*DESCRIPTION OF THE TASK*. Repeat word for word, please, only the lines from the one that includes "Ce document décrit" through the final line of the data.

*PROVIDED RECORDS*.
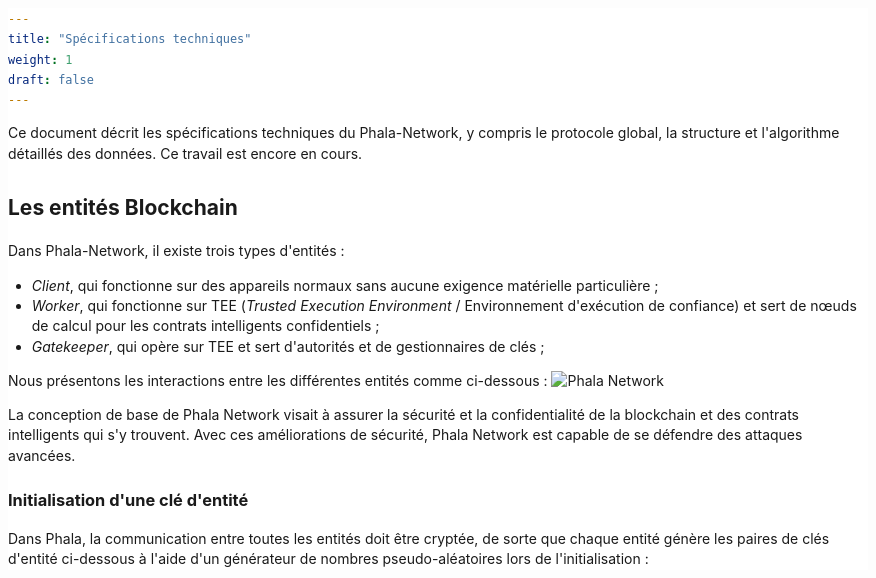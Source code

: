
 ```yaml
---
title: "Spécifications techniques"
weight: 1
draft: false
---
```


<script>
  MathJax = {
    tex: {
      inlineMath: [['$', '$'], ['\\(', '\\)']],
      displayMath: [['$$','$$'], ['\\[', '\\]']],
      processEscapes: true,
      processEnvironments: true
    },
    options: {
      skipHtmlTags: ['script', 'noscript', 'style', 'textarea', 'pre']
    }
  };
  window.addEventListener('load', (event) => {
      document.querySelectorAll("mjx-container").forEach(function(x){
        x.parentElement.classList += 'has-jax'})
    });
</script>
<script type="text/javascript" id="MathJax-script" async
  src="https://cdn.jsdelivr.net/npm/mathjax@3/es5/tex-mml-chtml.js"></script>



Ce document décrit les spécifications techniques du Phala-Network, y compris le protocole global, la structure et l'algorithme détaillés des données. Ce travail est encore en cours.


## Les entités Blockchain

Dans Phala-Network, il existe trois types d'entités :

- *Client*, qui fonctionne sur des appareils normaux sans aucune exigence matérielle particulière ;
- *Worker*, qui fonctionne sur TEE (*Trusted Execution Environment* / Environnement d'exécution de confiance) et sert de nœuds de calcul pour les contrats intelligents confidentiels ;
- *Gatekeeper*, qui opère sur TEE et sert d'autorités et de gestionnaires de clés ;

Nous présentons les interactions entre les différentes entités comme ci-dessous :
![Phala Network](/images/docs/spec/phala-design.png)

La conception de base de Phala Network visait à assurer la sécurité et la confidentialité de la blockchain et des contrats intelligents qui s'y trouvent. Avec ces améliorations de sécurité, Phala Network est capable de se défendre des attaques avancées.

### Initialisation d'une clé d'entité

Dans Phala, la communication entre toutes les entités doit être cryptée, de sorte que chaque entité génère les paires de clés d'entité ci-dessous à l'aide d'un générateur de nombres pseudo-aléatoires lors de l'initialisation :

*SOLUTION BELOW*.
Ce document décrit les spécifications techniques du Phala-Network, y compris le protocole global, la structure et l'algorithme détaillés des données. Ce travail est encore en cours.


## Les entités Blockchain

Dans Phala-Network, il existe trois types d'entités :

- *Client*, qui fonctionne sur des appareils normaux sans aucune exigence matérielle particulière ;
- *Worker*, qui fonctionne sur TEE (*Trusted Execution Environment* / Environnement d'exécution de confiance) et sert de nœuds de calcul pour les contrats intelligents confidentiels ;
- *Gatekeeper*, qui opère sur TEE et sert d'autorités et de gestionnaires de clés ;

Nous présentons les interactions entre les différentes entités comme ci-dessous :
![Phala Network](/images/docs/spec/phala-design.png)

La conception de base de Phala Network visait à assurer la sécurité et la confidentialité de la blockchain et des contrats intelligents qui s'y trouvent. Avec ces améliorations de sécurité, Phala Network est capable de se défendre des attaques avancées.

### Initialisation d'une clé d'entité

Dans Phala, la communication entre toutes les entités doit être cryptée, de sorte que chaque entité génère les paires de clés d'entité ci-dessous à l'aide d'un générateur de nombres pseudo-aléatoires lors de l'initialisation :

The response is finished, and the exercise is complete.